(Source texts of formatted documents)
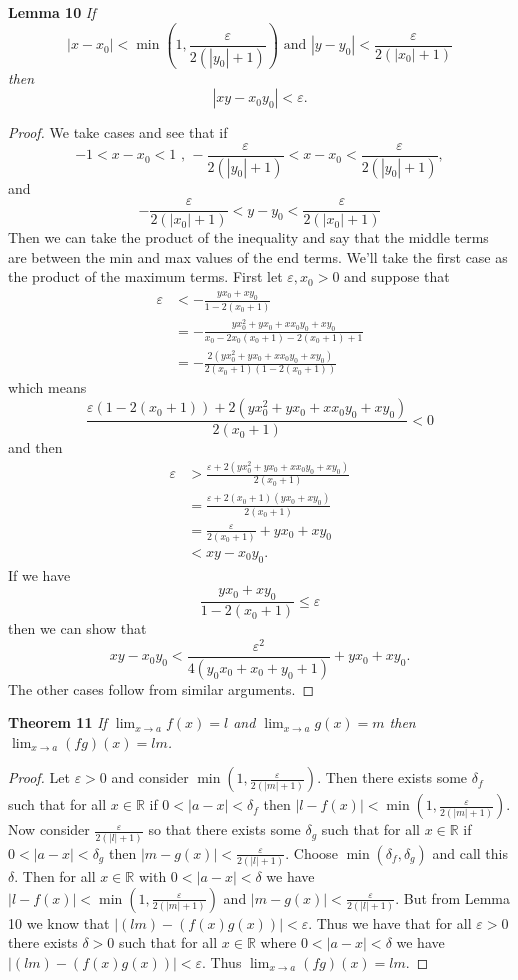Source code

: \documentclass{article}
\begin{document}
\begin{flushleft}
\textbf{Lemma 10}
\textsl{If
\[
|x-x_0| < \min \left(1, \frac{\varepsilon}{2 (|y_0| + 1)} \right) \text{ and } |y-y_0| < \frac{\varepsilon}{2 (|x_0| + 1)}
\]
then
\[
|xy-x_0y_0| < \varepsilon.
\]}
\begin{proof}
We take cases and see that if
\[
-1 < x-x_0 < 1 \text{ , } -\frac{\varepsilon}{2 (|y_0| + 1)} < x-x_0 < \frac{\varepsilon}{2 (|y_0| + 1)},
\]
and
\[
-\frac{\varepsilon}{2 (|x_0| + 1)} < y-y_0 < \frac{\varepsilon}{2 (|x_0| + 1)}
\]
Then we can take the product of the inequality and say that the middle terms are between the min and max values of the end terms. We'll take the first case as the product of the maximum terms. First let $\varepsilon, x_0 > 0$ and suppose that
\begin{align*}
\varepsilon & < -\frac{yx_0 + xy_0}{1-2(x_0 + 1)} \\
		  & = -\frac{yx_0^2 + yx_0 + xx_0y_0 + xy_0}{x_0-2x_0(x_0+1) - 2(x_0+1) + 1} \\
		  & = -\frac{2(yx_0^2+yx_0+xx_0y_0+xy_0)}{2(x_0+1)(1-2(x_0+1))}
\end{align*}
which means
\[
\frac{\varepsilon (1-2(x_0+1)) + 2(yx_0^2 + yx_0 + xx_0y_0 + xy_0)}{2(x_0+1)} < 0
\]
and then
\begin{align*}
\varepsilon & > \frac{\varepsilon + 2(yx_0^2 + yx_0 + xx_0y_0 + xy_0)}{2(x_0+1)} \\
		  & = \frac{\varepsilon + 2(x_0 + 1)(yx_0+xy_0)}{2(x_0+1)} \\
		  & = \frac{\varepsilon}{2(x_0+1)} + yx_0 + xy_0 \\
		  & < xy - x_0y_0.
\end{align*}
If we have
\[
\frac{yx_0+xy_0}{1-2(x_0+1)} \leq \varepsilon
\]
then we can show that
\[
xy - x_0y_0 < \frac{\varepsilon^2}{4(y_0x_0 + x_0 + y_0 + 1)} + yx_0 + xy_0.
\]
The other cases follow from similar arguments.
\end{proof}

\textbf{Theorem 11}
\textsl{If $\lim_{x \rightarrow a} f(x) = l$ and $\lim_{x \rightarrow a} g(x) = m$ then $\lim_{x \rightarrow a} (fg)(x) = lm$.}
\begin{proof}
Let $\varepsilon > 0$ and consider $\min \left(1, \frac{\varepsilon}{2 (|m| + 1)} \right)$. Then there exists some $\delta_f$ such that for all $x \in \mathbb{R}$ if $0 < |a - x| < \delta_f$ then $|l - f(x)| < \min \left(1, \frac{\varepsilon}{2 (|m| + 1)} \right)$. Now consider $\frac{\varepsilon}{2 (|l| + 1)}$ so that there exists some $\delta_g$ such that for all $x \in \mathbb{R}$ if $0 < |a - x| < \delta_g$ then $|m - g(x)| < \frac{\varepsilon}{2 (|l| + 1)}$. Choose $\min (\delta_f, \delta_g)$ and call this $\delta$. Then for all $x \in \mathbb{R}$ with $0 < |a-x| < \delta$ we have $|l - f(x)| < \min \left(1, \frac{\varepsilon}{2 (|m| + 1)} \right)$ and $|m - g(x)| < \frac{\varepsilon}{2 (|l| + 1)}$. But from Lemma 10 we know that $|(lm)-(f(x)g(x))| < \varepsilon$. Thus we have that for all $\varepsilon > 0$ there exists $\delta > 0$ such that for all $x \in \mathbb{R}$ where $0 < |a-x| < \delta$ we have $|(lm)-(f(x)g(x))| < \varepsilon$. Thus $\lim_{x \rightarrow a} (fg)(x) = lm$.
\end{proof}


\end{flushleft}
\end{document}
* * *
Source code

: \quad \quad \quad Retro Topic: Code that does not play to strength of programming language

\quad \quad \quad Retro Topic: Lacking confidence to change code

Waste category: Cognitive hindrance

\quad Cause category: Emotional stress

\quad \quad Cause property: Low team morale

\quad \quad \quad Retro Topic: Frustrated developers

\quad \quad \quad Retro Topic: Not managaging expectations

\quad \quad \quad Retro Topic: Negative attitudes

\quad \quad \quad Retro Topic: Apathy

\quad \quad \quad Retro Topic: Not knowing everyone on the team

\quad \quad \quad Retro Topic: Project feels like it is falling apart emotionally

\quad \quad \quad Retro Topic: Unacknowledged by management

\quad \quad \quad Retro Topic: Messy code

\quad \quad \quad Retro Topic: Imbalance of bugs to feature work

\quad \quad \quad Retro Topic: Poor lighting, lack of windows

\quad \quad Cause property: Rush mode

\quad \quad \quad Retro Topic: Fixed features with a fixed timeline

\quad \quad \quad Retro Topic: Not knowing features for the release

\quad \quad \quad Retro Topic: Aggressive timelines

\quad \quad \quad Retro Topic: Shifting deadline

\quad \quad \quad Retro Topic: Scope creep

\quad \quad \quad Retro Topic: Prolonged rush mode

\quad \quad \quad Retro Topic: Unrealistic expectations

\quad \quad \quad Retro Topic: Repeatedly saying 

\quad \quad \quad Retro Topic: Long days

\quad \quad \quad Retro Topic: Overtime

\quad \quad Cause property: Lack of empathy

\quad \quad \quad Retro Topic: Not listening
--
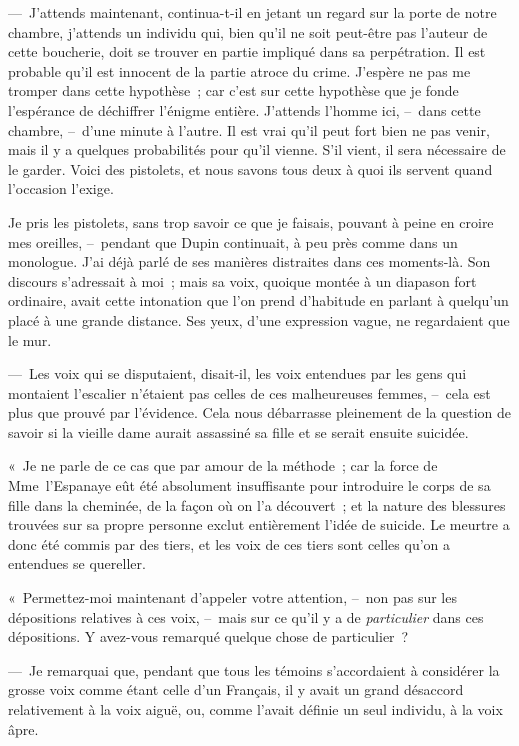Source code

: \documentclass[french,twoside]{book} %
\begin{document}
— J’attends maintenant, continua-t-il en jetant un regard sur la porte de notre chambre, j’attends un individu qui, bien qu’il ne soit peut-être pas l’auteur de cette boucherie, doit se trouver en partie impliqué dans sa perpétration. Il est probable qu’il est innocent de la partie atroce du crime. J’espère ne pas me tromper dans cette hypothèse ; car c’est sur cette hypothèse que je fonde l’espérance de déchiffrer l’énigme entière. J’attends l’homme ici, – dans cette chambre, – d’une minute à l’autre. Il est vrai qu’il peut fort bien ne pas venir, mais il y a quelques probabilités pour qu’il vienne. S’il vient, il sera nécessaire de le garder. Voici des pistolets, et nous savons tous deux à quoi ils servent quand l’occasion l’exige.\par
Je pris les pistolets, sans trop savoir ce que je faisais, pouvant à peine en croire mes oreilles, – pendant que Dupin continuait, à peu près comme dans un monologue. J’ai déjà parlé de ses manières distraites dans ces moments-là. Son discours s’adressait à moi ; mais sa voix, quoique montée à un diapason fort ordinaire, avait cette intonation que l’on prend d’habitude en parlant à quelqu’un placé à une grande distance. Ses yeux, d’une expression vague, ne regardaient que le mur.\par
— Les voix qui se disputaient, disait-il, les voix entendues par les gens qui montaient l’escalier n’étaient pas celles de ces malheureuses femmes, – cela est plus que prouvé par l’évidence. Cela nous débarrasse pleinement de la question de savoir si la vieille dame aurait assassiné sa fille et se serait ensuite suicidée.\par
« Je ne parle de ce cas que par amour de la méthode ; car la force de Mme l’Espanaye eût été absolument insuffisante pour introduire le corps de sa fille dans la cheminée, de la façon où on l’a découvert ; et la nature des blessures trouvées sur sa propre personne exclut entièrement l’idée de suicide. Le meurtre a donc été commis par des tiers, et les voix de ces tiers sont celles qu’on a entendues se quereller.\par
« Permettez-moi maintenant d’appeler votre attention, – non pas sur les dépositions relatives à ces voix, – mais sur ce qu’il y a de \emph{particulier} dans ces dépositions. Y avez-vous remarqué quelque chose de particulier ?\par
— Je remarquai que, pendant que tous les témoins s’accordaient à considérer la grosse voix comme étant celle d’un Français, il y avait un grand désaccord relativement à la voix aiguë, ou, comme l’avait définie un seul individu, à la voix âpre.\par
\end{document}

### INSTRUCTIONS TO FOLLOW:
Would you copy out exactly the lines above that start at the one containing "Topic: Long days" and end at the one containing "Topic: Not listening", inclusive?

### RESPONSE FOR THIS EXERCISE:
\quad \quad \quad Retro Topic: Long days

\quad \quad \quad Retro Topic: Overtime

\quad \quad Cause property: Lack of empathy

\quad \quad \quad Retro Topic: Not listening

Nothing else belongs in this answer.